The real meat of the summit was that the US hosts were seeking formal recognition of what they perceive as their economic successes of recent years. They have a low inflation, low unemployment, high growth economy and they wanted the applause of other leaders.

President Clinton told the other leaders that they could learn from not only the ``Anglo Saxon approach'' but also from his ``Clintonomics''.

However, one official of a European government summed up the big picture of the American Economic miracle when he or she told the Financial Times ``They keep telling us how successful their system is. Then they remind us not to stray too far from our hotel at night''. Enough said really.

 


Fair wage or a millennium time bomb?



The ink was barely dry on the new Progressive Democrat/Fianna Fáil Action Programme when the Small Firms Association (SFA) were into the fray attacking the plan's proposals to introduce a ``national minimum hourly wage''. SFA director Brendan Butler described the proposal as ``off the wall'' claiming that ``a minimum wage would fly in the face of reality''.

An Phoblacht contacted the SFA and asked Mr Butler why he was opposed to the introduction of a national minimum wage. Butler said it would ``price certain jobs out of the market''. It would have a ``negative effect on competitiveness'' with a spate of follow-on claims. A minimum wage is ``unnecessary because there already is an established system of statutory minimum wage'' levels in some industries. It would ``not help those out of work'' and finally a minimum wage is a ``crude and indiscriminate mechanism''.

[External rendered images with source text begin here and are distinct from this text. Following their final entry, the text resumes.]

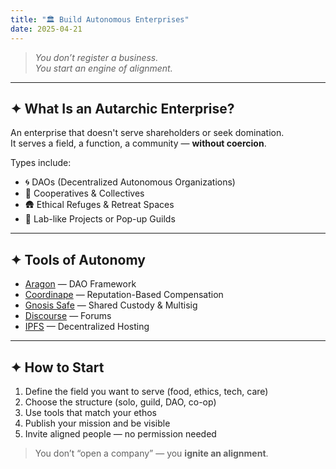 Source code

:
 ```yaml
---
title: "🏛️ Build Autonomous Enterprises"
date: 2025-04-21
---
```


> *You don’t register a business.  
You start an engine of alignment.*

---

## ✦ What Is an Autarchic Enterprise?

An enterprise that doesn't serve shareholders or seek domination.  
It serves a field, a function, a community — **without coercion**.

Types include:

- 🌀 DAOs (Decentralized Autonomous Organizations)
- 🤝 Cooperatives & Collectives
- 🛖 Ethical Refuges & Retreat Spaces
- 🧪 Lab-like Projects or Pop-up Guilds

---

## ✦ Tools of Autonomy

- [Aragon](https://aragon.org) — DAO Framework  
- [Coordinape](https://coordinape.com) — Reputation-Based Compensation  
- [Gnosis Safe](https://gnosis-safe.io) — Shared Custody & Multisig  
- [Discourse](https://discourse.org) — Forums  
- [IPFS](https://ipfs.tech) — Decentralized Hosting

---

## ✦ How to Start

1. Define the field you want to serve (food, ethics, tech, care)
2. Choose the structure (solo, guild, DAO, co-op)
3. Use tools that match your ethos
4. Publish your mission and be visible
5. Invite aligned people — no permission needed

> You don’t “open a company” — you **ignite an alignment**.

``Let's finds a mechanism that can take account of variations across industries and regions,'' said Butler. We pointed out that the existing Joint Labour Commission on Wages in the hotel and catering sector was currently unable to agree a new minimum wage level leading to a situation where workers were earning as little as £2 an hour. He was ``not familiar'' with this case.

The question was put as to whether employers could deliberately maintain wages below a competitive level and he did admit that ``there is expolitation in the black economy and it should be tackled''. Mr Butler claimed that his members had unfilled vacancies where wages varied from £3.50 to £5 an hour. The problem, he argued, was one of tax and social insurance payments.

Perhaps most interesting was Mr Butler's final comment. When asked about a minimum hourly wage of over £4, he scoffed and desribed this as ``German wage levels''. For the record, an hourly wage of say £4.50 amounts to £180 for a 40 hour week and £9360 annually. On a weekly basis these ``German wages'' would leave an Irish worker earning £130 less than the average industrial wage for male workers in the 26 Counties.